Feature

In the United States, only about one in 10 people who need drug or alcohol treatment actually gets it, according to the most recent National Survey on Drug Use and Health. Many people go without treatment because they lack insurance or other resources to pay for it. But the survey found another, more subtle barrier as well: stigma. People avoid treatment because they worry about what their friends, neighbors and employers will think of them if they admit to being a "substance abuser."

It's time to stop using that term and other outdated words that contribute to the stigma, according to John F. Kelly, PhD, director of the Recovery Research Institute at Massachusetts General Hospital. Health-care workers, researchers, government agencies and others should drop the description "substance abuse" in favor of "substance use disorder," among other changes, he says.

The words we use to describe drug and alcohol use disorders contribute to stigma around the conditions, psychologist John F. Kelly told attendees at a recent White House Conference on Drug Policy Reform."The word ‘abuser' implies volitional acts of willful misconduct, and is associated with things like child abuse," Kelly says. "Saying ‘substance use disorder' conveys something very different — a medical disorder. Substance use is the only thing we talk about this way. People with eating problems are referred to as individuals with eating disorders, never as food abusers."

Kelly spoke about the issue at the White House Conference on Drug Policy Reform in December, the first-ever such meeting sponsored by the Office of National Drug Control Policy. At the conference, Kelly described two studies that show the impact words can have on stigma, even among people educated in mental health treatment.

In one study, he surveyed more than 500 mental health care providers. Each clinician read one of two vignettes about a character with a substance use problem who was in a court-mandated treatment program but had relapsed and had positive urine tests. The vignettes were identical except that in one, the character was described as a "substance abuser" and in the other as someone with a "substance use disorder." He found that the clinicians who read the vignette about the "substance abuser" were significantly more likely to say that the character was personally responsible for his actions and should be punished for them (International Journal of Drug Policy, 2010).

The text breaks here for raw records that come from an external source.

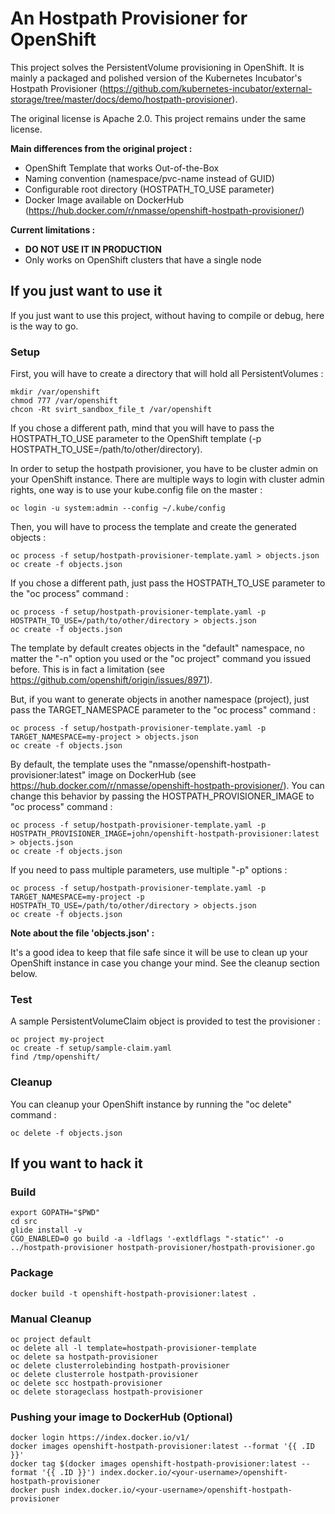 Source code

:# An Hostpath Provisioner for OpenShift

This project solves the PersistentVolume provisioning in OpenShift. It is mainly
a packaged and polished version of the Kubernetes Incubator's Hostpath Provisioner
(https://github.com/kubernetes-incubator/external-storage/tree/master/docs/demo/hostpath-provisioner).

The original license is Apache 2.0. This project remains under the same license.

__Main differences from the original project :__
 - OpenShift Template that works Out-of-the-Box
 - Naming convention (namespace/pvc-name instead of GUID)
 - Configurable root directory (HOSTPATH_TO_USE parameter)
 - Docker Image available on DockerHub (https://hub.docker.com/r/nmasse/openshift-hostpath-provisioner/)

__Current limitations :__
 - **DO NOT USE IT IN PRODUCTION**
 - Only works on OpenShift clusters that have a single node

## If you just want to use it

If you just want to use this project, without having to compile or debug,
here is the way to go.

### Setup

First, you will have to create a directory that will hold all PersistentVolumes :
```
mkdir /var/openshift
chmod 777 /var/openshift
chcon -Rt svirt_sandbox_file_t /var/openshift
```

If you chose a different path, mind that you will have to pass the HOSTPATH_TO_USE
parameter to the OpenShift template (-p HOSTPATH_TO_USE=/path/to/other/directory).

In order to setup the hostpath provisioner, you have to be cluster admin on your
OpenShift instance. There are multiple ways to login with cluster admin rights,
one way is to use your kube.config file on the master :
```
oc login -u system:admin --config ~/.kube/config
```

Then, you will have to process the template and create the generated objects :
```
oc process -f setup/hostpath-provisioner-template.yaml > objects.json
oc create -f objects.json
```

If you chose a different path, just pass the HOSTPATH_TO_USE parameter to the
"oc process" command :
```
oc process -f setup/hostpath-provisioner-template.yaml -p HOSTPATH_TO_USE=/path/to/other/directory > objects.json
oc create -f objects.json
```

The template by default creates objects in the "default" namespace, no matter
the "-n" option you used or the "oc project" command you issued before. This is
in fact a limitation (see https://github.com/openshift/origin/issues/8971).

But, if you want to generate objects in another namespace (project), just pass the
TARGET_NAMESPACE parameter to the "oc process" command :
```
oc process -f setup/hostpath-provisioner-template.yaml -p TARGET_NAMESPACE=my-project > objects.json
oc create -f objects.json
```

By default, the template uses the "nmasse/openshift-hostpath-provisioner:latest"
image on DockerHub (see https://hub.docker.com/r/nmasse/openshift-hostpath-provisioner/).
You can change this behavior by passing the
HOSTPATH_PROVISIONER_IMAGE to "oc process" command :

```
oc process -f setup/hostpath-provisioner-template.yaml -p HOSTPATH_PROVISIONER_IMAGE=john/openshift-hostpath-provisioner:latest > objects.json
oc create -f objects.json
```

If you need to pass multiple parameters, use multiple "-p" options :
```
oc process -f setup/hostpath-provisioner-template.yaml -p TARGET_NAMESPACE=my-project -p HOSTPATH_TO_USE=/path/to/other/directory > objects.json
oc create -f objects.json
```

__Note about the file 'objects.json' :__

It's a good idea to keep that file safe since it will be use to clean up your OpenShift
instance in case you change your mind. See the cleanup section below.

### Test

A sample PersistentVolumeClaim object is provided to test the provisioner :

```
oc project my-project
oc create -f setup/sample-claim.yaml
find /tmp/openshift/
```

### Cleanup

You can cleanup your OpenShift instance by running the "oc delete" command :

```
oc delete -f objects.json
```

## If you want to hack it

### Build

```
export GOPATH="$PWD"
cd src
glide install -v
CGO_ENABLED=0 go build -a -ldflags '-extldflags "-static"' -o ../hostpath-provisioner hostpath-provisioner/hostpath-provisioner.go
```

### Package

```
docker build -t openshift-hostpath-provisioner:latest .
```

### Manual Cleanup

```
oc project default
oc delete all -l template=hostpath-provisioner-template
oc delete sa hostpath-provisioner
oc delete clusterrolebinding hostpath-provisioner
oc delete clusterrole hostpath-provisioner
oc delete scc hostpath-provisioner
oc delete storageclass hostpath-provisioner
```

### Pushing your image to DockerHub (Optional)

```
docker login https://index.docker.io/v1/
docker images openshift-hostpath-provisioner:latest --format '{{ .ID }}'
docker tag $(docker images openshift-hostpath-provisioner:latest --format '{{ .ID }}') index.docker.io/<your-username>/openshift-hostpath-provisioner
docker push index.docker.io/<your-username>/openshift-hostpath-provisioner
```
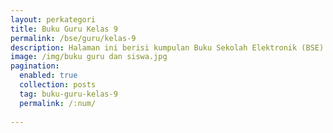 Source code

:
 ```yaml
---
layout: perkategori
title: Buku Guru Kelas 9
permalink: /bse/guru/kelas-9
description: Halaman ini berisi kumpulan Buku Sekolah Elektronik (BSE) Buku Guru Satuan Pendidikan SMP Kelas 9.
image: /img/buku guru dan siswa.jpg
pagination: 
  enabled: true
  collection: posts
  tag: buku-guru-kelas-9
  permalink: /:num/
  
---
```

In a similar study with the general public, Kelly found an even stronger correlation between terminology and how people felt about the character in the vignette. He found that the character described as a "substance abuser" elicited less sympathy from participants and that participants were more likely to think that the character could stop his substance use without help if he wanted to (Journal of Drug Issues, 2010).

In order to distinguish among different levels and types of substance-related problems, Kelly suggests, in addition to "substance use disorder," using such non-stigmatizing words as "misuse," "hazardous use," "harmful use" and "unhealthy use."

Michael Botticelli, deputy director of the Office of National Drug Control Policy, says that Kelly's research fits in with the office's focus on shifting from a national drug policy based on the criminal justice system to one that treats it as a public health issue.

"Part of that is reducing stigma and increasing access to treatment," he says. "Fear and shame play a big role as barriers to seeking care, and unfortunately our terminology hasn't caught up with the science in many ways."

Some things won't be easy to change. The word "abuse" is embedded even in the names of federal agencies such as the National Institute on Drug Abuse and the Substance Abuse and Mental Health Services Administration, Kelly points out.

Those names are set by federal statute, but at a day-to-day level agencies can and are changing the words they use, Botticelli says. At the Office of National Drug Control Policy, he says, staff use non-stigmatizing terms in their own communications, and have even reached out to news organizations to talk them about the issue of stigmatizing language in news reports.

"I think [the way people use stigmatizing language] is largely not intentional because people really don't understand the power that language can have," he says.